Im neu geschaffenen Erdgeschoss werden sich dereinst ein Mehrzweckraum, eine Bibliothek sowie Verpflegungs- und Betreuungsräume befinden. (Visualisierung: © Nightnurse Images AG)
«Der Umgang mit dem Bestand ist gegenwärtig eine der Top-Herausforderungen beim Bauen. Mit dem vorliegenden Projekt zeigen wir auf, wie attraktiv eine Umnutzung des Bestehenden sein kann.»

André Odermatt, Vorsteher des Hochbaudepartements der Stadt Zürich

Für die Umgestaltung wurde ein Konzeptwettbewerb im selektiven Verfahren ausgeschrieben. Ausschlaggebende Bewertungskriterien waren dabei nicht nur die intelligente und effiziente Nutzung der zur Verfügung stehenden Flächen, sondern auch der Erhalt der architektonischen Wirkung des Kirchenraumes und eine angemessene Belichtung. Aus denkmalpflegerischen Gründen kamen nur reversible Massnahmen infrage. 

Durchsetzen konnte sich das Basler Büro Vécsey Schmidt Architekt*innen im Team mit der Anderegg Partner AG. Ihr Vorschlag sieht vor, das heute offene Erdgeschoss mit einer isolierten Decke zu überspannt. So können ein Mehrzweckraum, eine Bibliothek sowie Verpflegungs- und Betreuungsräume ebenerdig untergebracht werden. Im neu geschaffenen Obergeschoss wird ein ungeheizter und vielfältig nutzbarer Raum unter dem historischen Deckengewölbe der Kirche entstehen. 

Die Bauarbeiten sollen im Jahr 2025 beginnen.
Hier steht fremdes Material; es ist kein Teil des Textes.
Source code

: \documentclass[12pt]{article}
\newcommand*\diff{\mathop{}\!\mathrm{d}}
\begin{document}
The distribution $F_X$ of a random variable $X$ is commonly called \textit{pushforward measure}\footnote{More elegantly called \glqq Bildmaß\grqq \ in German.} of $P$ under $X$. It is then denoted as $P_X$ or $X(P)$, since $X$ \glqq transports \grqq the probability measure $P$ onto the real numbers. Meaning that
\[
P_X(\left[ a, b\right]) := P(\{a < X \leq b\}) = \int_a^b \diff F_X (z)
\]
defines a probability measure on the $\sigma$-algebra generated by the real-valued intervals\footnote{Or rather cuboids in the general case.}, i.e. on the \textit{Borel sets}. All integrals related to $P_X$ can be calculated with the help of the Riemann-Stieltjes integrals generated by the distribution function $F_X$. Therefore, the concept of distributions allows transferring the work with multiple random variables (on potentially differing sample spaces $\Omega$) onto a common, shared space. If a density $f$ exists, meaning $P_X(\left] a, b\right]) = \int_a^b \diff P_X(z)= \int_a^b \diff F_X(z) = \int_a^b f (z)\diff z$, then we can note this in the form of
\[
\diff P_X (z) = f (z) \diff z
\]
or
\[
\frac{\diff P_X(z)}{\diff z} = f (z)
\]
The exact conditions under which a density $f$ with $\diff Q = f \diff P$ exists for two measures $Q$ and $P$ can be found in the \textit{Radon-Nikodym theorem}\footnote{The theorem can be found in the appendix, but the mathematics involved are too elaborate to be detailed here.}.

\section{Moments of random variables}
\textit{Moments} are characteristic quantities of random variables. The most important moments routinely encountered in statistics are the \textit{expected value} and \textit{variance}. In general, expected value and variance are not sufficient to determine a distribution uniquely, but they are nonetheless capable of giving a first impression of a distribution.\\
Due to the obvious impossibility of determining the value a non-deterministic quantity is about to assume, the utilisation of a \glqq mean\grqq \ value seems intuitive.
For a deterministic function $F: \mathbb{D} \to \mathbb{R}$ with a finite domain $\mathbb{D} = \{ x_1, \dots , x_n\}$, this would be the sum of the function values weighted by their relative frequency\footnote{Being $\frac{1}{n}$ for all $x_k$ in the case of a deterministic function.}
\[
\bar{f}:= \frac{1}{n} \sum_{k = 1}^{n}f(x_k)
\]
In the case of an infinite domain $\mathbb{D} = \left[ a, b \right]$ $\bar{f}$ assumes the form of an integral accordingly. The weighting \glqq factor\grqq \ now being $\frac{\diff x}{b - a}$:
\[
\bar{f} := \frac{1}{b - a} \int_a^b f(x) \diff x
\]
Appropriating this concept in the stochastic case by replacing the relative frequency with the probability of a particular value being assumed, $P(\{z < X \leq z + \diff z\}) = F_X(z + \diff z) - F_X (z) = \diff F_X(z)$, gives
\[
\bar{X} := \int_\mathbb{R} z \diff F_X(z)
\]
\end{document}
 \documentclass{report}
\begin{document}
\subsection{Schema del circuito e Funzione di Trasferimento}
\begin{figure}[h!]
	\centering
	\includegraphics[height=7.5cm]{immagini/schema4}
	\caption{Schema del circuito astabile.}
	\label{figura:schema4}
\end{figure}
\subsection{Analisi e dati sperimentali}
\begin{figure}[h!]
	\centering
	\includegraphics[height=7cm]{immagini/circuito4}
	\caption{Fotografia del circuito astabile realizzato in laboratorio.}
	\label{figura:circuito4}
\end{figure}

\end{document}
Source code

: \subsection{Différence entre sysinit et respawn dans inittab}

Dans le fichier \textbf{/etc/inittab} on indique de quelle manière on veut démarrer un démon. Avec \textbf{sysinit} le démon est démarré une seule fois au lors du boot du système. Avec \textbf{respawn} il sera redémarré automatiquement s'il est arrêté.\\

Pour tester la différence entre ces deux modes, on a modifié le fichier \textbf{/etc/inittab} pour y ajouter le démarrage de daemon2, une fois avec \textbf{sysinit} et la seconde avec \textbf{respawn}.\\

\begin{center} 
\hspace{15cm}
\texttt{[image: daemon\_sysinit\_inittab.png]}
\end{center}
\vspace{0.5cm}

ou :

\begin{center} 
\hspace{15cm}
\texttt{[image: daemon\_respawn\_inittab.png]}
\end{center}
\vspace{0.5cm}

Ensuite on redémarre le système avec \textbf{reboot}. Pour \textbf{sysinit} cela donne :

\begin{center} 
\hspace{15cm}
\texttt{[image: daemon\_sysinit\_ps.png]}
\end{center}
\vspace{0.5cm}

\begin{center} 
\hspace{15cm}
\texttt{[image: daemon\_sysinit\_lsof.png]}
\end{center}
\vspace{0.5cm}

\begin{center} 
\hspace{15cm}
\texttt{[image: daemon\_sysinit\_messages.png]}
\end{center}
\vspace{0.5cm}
Im Schuljahr 2026/27 könnten die neuen Räumlichkeiten dann erstmals genutzt werden. Die Kosten für die Baumassnahmen werden aktuell auf 7,5 Millionen Franken geschätzt. Die jährlichen Mietkosten für die Kirche und die Aussenräume sollen sich auf 180'000 Franken belaufen.

«Wir haben aus der Not eine Tugend gemacht und nutzen kreative Lösungen, um den anhaltend hohen Schulraumbedarf zu decken.»

Filippo Leutenegger, Vorsteher des Schul- und Sportdepartements der Stadt Zürich

Visualisierung: © Raumgleiter

Die Stadt Zürich teilte im Zuge der Bekanntgabe des Wettbewerbsresultats auch mit, dass geplant sei, zukünftig weitere kirchliche Liegenschaften für andere Nutzungen zu öffnen. So wird im Sommer aus dem Kirchgemeindehaus Sihlfeld ein Kindergarten. Ausserdem ist eine städtische Nutzung auch für die Kirche Suteracher in Planung. 

Die weltliche Nutzung von Sakralbauten hat in der Stadt Zürich eine lange Tradition. So zog man in den gotischen Chor der Predigerkirche nach der Reformation und der Schliessung des zugehörigen Dominikanerklosters Zwischenböden ein. Danach dienten die Räumlichkeiten zunächst als Kornschütte, später als Lager und schliesslich als Bibliothek und Archiv. Heute sind sie Teil der benachbarten Zentralbibliothek.